Her laugh puffed into the cold night air, but then she noticed it—his mouth twitched. A tiny twitch, but there. The hint of a smile.

“I promise I’ll keep my hands to myself,” he said softly. His voice cracked on it, but the words were there.

Lexi grinned, warmth spreading through her chest in spite of the icy wind. She walked a little lighter after that, boots crunching through powder, snowflakes dusting her auburn hair. Winter had always been her season. She stretched her arms wide, tilting her head back to let the flakes melt against her cheeks. “God, I love snow,” she murmured.

He gave her a puzzled glance, pulling his jacket tighter. “You have to drive in this. Why would you like it?”

Her laugh was gentle, almost fond. “Because of the quiet. When it snows like this, the world finally shuts up. No horns, no traffic, no bullshit. Just quiet. Like the whole world’s gone to bed, and I get to sit up a little while longer, enjoying it before morning comes.”

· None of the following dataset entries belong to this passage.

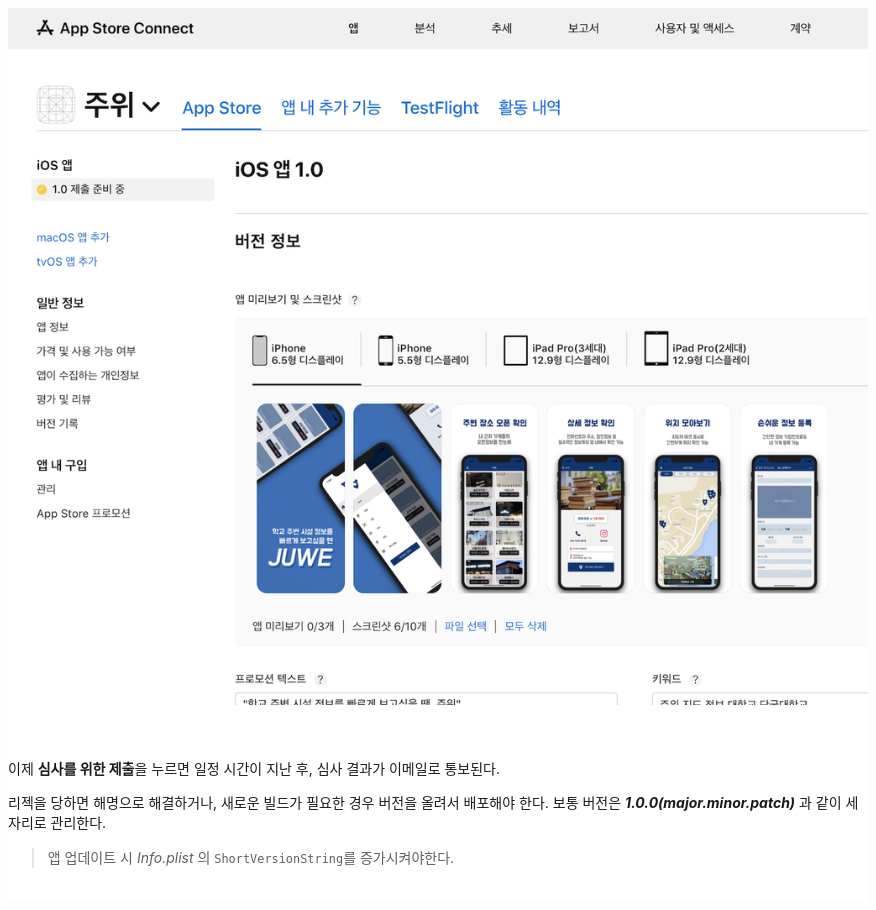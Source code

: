 ![ios6](./images/ios6.png)

<br>

이제 **심사를 위한 제출**을 누르면 일정 시간이 지난 후, 심사 결과가 이메일로 통보된다.

리젝을 당하면 해명으로 해결하거나, 새로운 빌드가 필요한 경우 버전을 올려서 배포해야 한다. 보통 버전은 **_1.0.0(major.minor.patch)_** 과 같이 세 자리로 관리한다.

> 앱 업데이트 시 _Info.plist_ 의 `ShortVersionString`를 증가시켜야한다.

<br>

He tilted his head, eyes searching her face. “So you’re not a people person?”

Lexi raised her eyebrows. “People are… people. They pretend to care while shoving a knife in your back. They’re mostly out for themselves. Fuck everyone else.”

He nodded faintly, chewing on that. “But… don’t you have any friends?”

Her breath came out in a plume, slower this time. “Not really. This job’s not exactly great for building relationships. No friends, no family.” She kicked at the snow with her boot. “My brother died in a car crash when he was sixteen. Mom overdosed. Dad put a bullet in his head. After that, it was just me. Worked my ass off through community college and then university. Couldn’t land a job worth a damn after graduation, so I hit the road. Driving pays the bills. Helped me pay down the loans. And I’ve got a little land, a small cabin I see every couple months. That’s it.”

He was silent for a while after that, just the crunch of boots and the muffled wind filling the space. Then, finally, his voice came quiet. “That’s… a lot.”

Lexi shrugged, though her chest ached at the truth of it. “It is what it is.”

They walked the rest of the way in silence, small nothings exchanged between them about the snow, the trucks idling in neat rows, the smell of diesel that even the storm couldn’t wash away.

Back in the cab, she spread their two blankets across the sleeper. The heater rattled faintly, filling the cab with dry warmth. She stretched out carefully, back to the wall, leaving space between them. He slid in beside her, stiff at first, until exhaustion pulled him down. Their shoulders touched lightly beneath the layers of fabric.

In the darkness, her voice slipped out, softer than she meant it to be. “My name’s Lexi.”

There was a long pause. She thought maybe he’d drifted off, or maybe he wasn’t ready. But then, a rasp, hesitant.

“…Ethan.”

The name hung in the quiet, fragile and real, before the snow swallowed the rest of the world again.